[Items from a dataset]
==*==

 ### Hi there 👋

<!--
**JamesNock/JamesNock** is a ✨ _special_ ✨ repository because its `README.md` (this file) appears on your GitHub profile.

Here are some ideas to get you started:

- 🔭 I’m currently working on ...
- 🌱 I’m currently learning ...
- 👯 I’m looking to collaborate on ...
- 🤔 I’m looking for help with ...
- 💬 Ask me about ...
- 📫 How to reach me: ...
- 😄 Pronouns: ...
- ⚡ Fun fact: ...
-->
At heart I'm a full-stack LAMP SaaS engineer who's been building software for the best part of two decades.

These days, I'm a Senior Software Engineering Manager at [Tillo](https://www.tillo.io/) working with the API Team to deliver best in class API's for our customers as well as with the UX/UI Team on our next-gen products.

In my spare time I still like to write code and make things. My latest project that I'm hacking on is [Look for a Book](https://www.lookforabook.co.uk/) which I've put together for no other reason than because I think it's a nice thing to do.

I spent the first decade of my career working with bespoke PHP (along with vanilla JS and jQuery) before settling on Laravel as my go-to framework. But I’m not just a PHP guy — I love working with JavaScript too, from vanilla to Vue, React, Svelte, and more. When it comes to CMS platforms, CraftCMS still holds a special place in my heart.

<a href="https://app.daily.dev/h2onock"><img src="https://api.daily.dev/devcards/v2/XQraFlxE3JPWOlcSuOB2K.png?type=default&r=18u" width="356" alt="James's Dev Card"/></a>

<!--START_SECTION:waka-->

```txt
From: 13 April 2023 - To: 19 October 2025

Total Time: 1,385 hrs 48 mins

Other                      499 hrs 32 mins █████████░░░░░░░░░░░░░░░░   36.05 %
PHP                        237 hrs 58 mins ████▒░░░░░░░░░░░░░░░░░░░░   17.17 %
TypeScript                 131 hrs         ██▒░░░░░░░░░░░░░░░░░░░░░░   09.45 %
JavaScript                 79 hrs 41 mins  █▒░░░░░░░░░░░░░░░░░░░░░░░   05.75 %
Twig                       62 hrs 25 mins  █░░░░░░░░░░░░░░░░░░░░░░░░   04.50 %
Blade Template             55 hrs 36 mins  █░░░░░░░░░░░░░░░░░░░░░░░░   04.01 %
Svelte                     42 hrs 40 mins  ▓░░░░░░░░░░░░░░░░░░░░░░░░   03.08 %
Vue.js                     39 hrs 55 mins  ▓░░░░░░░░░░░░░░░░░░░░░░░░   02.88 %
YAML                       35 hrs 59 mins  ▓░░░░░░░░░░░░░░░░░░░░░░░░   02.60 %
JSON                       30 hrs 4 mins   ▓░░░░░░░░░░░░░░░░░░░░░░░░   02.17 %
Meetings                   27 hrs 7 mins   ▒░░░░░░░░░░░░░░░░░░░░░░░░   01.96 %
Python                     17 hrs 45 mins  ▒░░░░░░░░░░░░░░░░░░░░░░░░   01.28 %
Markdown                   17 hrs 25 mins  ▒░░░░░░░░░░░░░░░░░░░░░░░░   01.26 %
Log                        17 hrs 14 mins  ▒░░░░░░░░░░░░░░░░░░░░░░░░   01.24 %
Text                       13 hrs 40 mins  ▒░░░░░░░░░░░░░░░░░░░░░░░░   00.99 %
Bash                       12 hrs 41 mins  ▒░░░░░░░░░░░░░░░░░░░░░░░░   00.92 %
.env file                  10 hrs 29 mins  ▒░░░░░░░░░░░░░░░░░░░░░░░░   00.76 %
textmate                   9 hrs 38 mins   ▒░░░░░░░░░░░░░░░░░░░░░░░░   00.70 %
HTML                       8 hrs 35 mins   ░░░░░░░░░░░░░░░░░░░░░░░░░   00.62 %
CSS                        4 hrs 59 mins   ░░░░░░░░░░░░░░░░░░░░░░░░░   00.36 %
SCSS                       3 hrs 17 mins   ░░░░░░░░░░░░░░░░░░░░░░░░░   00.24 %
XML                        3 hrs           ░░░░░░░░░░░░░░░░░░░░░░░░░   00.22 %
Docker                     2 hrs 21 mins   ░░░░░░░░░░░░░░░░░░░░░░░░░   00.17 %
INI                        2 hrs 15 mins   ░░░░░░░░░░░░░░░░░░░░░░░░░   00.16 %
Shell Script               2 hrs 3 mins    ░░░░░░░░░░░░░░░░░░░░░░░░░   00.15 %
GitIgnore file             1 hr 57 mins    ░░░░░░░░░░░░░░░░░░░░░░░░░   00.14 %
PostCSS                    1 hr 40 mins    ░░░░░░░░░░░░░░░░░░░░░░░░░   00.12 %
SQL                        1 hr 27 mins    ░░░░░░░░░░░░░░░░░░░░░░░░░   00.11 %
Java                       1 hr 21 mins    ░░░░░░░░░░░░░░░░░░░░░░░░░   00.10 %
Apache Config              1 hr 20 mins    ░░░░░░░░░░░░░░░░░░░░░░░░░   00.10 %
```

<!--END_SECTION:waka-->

==*==

= EXERCISE DESCRIPTION =
Find all lines holding the word "best" in the records above and copy them.

= WRITTEN ANSWER =
At heart I'm a full-stack LAMP SaaS engineer who's been building software for the best part of two decades.
These days, I'm a Senior Software Engineering Manager at [Tillo](https://www.tillo.io/) working with the API Team to deliver best in class API's for our customers as well as with the UX/UI Team on our next-gen products.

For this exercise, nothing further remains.